As it turns out, the logical part of my brain was right. The MRI was uneventful. If anything it was a bit relaxing. Prior to going into the room the technician used a metal detector wand similar to those used in airports to make sure there wasn’t anything metallic in or on me. She paused a bit at my mask’s ear straps – apparently a lot of those are made of metal, though mine apparently weren’t. I told her there was a nose strip as well and she said it didn’t register on the detector, but I decided to swap my mask for one of their MRI-approved surgical masks. Better safe than sorry.
Hooked me up to an IV, strapped me to the table, put headphones on to mute the loudness of the MRI, and told me the machine would tell me when to hold my breath and when to breathe. There would be a rhythmic breathing portion as well. Then off I went into the machine. I can see how people who are claustrophobic might not fare too well. I just closed my eyes. Between the whooshing of the air conditioning, buzzing of the MRI, and the voice telling me to hold/breathe it crossed my mind this could be a scene from 2001: A Space Odyssey. “HAL, open the MRI door please.” “I’m sorry Dave, I can’t do that. Now hold your breath for 20 seconds….and breathe.” Every so often the technician would ask if I was doing ok, and tell me the sequence that was coming up. Oh, I also had a squeeze bulb in my left hand that I could use Just In Case I needed to stop the procedure. I suppose people with claustrophobia might use that a lot.

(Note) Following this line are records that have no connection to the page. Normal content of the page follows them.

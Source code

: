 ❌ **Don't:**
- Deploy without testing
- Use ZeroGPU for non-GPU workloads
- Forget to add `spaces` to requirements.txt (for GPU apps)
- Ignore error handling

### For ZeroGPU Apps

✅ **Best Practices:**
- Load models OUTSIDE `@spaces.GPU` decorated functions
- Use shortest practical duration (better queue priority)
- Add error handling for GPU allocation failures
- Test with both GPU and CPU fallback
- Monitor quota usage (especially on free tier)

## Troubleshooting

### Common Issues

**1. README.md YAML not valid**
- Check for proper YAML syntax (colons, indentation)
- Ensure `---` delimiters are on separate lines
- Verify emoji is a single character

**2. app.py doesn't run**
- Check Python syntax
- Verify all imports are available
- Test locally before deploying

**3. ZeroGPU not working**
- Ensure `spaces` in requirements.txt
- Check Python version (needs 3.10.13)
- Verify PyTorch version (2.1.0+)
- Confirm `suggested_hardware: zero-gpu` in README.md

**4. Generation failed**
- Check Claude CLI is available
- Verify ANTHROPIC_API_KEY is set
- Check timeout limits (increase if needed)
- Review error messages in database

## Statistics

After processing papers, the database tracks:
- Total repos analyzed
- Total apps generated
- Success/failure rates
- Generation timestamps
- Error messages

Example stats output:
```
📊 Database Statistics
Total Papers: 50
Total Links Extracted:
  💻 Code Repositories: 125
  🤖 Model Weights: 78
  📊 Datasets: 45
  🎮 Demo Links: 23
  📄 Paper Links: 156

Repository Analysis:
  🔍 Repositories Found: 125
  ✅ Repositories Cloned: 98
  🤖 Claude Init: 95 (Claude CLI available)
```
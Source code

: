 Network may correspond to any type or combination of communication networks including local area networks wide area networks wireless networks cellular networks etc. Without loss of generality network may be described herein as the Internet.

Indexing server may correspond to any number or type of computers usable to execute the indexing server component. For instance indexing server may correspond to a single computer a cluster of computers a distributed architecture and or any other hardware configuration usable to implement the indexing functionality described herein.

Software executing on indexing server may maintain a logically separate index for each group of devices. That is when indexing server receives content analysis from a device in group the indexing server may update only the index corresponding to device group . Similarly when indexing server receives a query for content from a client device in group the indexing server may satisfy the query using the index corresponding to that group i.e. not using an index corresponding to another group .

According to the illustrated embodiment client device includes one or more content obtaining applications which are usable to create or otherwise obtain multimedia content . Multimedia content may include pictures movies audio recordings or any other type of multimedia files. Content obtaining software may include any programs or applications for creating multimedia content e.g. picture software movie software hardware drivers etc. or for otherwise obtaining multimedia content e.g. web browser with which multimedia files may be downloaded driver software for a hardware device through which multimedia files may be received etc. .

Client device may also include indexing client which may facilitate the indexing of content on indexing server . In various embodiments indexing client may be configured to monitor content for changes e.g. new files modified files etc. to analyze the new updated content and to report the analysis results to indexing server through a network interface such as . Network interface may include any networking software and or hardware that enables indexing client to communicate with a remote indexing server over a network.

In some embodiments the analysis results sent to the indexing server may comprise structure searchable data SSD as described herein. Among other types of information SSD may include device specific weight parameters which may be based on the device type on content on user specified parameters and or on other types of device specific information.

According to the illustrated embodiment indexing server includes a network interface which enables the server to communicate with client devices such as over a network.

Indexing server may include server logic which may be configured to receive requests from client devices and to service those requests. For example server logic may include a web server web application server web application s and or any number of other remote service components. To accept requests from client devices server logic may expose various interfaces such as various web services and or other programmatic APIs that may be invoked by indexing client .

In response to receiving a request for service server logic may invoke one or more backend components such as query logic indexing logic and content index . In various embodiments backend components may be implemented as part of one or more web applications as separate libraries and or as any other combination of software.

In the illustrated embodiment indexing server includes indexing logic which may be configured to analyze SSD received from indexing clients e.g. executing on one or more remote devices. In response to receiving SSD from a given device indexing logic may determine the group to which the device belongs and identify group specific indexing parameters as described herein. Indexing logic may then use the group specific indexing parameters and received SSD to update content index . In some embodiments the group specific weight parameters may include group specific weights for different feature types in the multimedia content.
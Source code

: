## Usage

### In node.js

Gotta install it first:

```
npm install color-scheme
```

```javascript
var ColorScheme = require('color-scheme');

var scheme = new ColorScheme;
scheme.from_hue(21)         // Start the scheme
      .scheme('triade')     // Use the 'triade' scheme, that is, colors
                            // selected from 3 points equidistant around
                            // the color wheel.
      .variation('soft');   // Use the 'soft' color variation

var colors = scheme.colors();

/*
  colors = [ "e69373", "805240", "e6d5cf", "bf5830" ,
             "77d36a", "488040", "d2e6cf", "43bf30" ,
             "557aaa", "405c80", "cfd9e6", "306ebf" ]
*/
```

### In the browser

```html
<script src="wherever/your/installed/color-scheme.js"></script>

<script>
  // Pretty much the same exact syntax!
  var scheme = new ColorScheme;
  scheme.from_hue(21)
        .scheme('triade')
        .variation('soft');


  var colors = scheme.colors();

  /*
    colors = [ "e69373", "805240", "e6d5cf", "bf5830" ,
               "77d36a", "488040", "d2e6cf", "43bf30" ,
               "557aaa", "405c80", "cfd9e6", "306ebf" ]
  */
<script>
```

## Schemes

It was over before I knew it, which was unfortunate since I was starting to feel quite relaxed. The breathing instructions were almost meditative. Interrupted with the loud buzzing of the MRI. They should really work on that. Some VR glasses would be nice too 🙂.
Shortly after I got home I got a call from the gastroenterologist who performed the colonoscopy. She was just checking in to see how I was doing. She said the oncologist would be the focal point going forward but I could always call on her if I had any questions or concerns. I really appreciate the thoughtfulness of the PAMF team.